■ Data for analysis
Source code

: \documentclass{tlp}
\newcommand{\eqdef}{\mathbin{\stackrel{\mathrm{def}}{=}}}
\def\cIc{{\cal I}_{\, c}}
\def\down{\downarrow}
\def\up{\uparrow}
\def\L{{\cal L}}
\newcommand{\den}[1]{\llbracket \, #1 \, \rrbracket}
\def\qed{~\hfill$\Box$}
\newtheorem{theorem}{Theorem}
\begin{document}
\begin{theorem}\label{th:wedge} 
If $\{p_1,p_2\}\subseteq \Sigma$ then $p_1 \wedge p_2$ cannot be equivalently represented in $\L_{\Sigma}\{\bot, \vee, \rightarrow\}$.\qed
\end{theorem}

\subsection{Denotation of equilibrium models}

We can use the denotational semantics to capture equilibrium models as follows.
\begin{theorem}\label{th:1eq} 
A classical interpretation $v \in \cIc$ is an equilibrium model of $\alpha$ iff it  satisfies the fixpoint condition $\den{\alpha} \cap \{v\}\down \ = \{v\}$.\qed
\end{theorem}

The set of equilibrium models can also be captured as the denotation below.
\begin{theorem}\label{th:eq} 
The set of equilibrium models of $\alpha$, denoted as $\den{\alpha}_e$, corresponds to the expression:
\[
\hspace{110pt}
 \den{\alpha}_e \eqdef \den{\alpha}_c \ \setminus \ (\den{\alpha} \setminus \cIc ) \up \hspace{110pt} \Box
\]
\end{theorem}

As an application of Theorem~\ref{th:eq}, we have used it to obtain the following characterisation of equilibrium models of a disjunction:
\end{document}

==

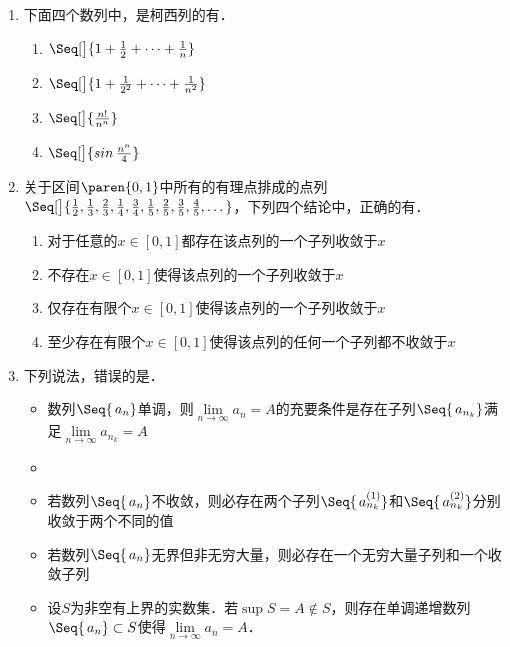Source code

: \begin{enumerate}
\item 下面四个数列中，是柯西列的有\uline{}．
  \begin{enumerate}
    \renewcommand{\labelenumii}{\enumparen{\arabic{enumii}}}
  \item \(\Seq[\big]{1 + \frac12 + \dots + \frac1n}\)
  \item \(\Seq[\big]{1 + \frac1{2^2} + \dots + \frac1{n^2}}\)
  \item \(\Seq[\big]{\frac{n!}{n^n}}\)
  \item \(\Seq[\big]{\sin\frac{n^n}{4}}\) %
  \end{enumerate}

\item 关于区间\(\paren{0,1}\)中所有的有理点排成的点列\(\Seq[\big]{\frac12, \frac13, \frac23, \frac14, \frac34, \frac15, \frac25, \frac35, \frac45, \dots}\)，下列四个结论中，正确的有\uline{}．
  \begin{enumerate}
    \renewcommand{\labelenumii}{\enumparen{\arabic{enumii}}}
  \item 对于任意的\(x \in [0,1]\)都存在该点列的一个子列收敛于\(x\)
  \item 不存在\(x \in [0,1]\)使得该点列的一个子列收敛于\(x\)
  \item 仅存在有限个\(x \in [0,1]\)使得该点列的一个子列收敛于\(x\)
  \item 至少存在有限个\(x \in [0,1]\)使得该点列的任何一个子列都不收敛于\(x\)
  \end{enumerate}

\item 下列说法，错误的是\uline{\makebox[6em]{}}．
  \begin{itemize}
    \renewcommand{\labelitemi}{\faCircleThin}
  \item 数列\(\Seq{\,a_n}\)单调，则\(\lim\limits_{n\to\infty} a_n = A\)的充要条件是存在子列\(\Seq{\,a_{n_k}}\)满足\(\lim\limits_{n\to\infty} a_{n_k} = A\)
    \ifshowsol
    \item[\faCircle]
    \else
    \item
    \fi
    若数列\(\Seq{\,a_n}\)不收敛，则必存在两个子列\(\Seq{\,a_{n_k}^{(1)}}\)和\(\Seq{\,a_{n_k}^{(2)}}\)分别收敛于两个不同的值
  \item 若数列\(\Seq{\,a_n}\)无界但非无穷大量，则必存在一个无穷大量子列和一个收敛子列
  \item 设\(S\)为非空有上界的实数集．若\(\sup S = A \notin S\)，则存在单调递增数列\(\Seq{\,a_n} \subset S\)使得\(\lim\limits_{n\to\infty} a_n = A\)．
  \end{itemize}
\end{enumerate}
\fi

* * *

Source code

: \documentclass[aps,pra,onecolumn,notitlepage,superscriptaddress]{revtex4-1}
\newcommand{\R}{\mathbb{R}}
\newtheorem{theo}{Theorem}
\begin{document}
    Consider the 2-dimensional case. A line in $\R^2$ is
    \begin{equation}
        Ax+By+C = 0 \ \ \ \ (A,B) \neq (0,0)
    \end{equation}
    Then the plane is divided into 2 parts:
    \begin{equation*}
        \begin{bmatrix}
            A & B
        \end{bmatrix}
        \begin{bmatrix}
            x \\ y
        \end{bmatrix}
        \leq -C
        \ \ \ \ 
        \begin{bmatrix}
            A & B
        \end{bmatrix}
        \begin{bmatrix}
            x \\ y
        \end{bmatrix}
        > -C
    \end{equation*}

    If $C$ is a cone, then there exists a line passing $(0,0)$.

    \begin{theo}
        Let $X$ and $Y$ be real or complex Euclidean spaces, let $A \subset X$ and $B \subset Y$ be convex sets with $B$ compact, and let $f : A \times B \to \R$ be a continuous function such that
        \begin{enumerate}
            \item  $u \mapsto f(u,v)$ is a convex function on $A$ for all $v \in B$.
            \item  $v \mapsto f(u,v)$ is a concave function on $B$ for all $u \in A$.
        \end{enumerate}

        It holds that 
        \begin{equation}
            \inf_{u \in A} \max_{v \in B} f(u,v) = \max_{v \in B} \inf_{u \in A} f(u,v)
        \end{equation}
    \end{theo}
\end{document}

■ Your instructions
The word "equilibrium" may appear on some lines of these records; state how many such lines there are, and nothing else.

■ Exercise result
6